═══ Available records ═══

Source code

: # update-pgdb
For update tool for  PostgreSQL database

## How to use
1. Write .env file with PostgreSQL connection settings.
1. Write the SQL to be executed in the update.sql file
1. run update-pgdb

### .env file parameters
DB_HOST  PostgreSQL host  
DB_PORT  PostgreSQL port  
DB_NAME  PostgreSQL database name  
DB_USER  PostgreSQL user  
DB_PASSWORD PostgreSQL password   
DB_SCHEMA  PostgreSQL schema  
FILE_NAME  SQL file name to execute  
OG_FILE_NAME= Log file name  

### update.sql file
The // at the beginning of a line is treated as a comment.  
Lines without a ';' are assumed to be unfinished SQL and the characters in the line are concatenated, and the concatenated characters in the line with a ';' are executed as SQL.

═══

[Activity] Pick each line holding "database" out of the entries above and return it.

[Solved exercise]
For update tool for  PostgreSQL database
DB_NAME  PostgreSQL database name  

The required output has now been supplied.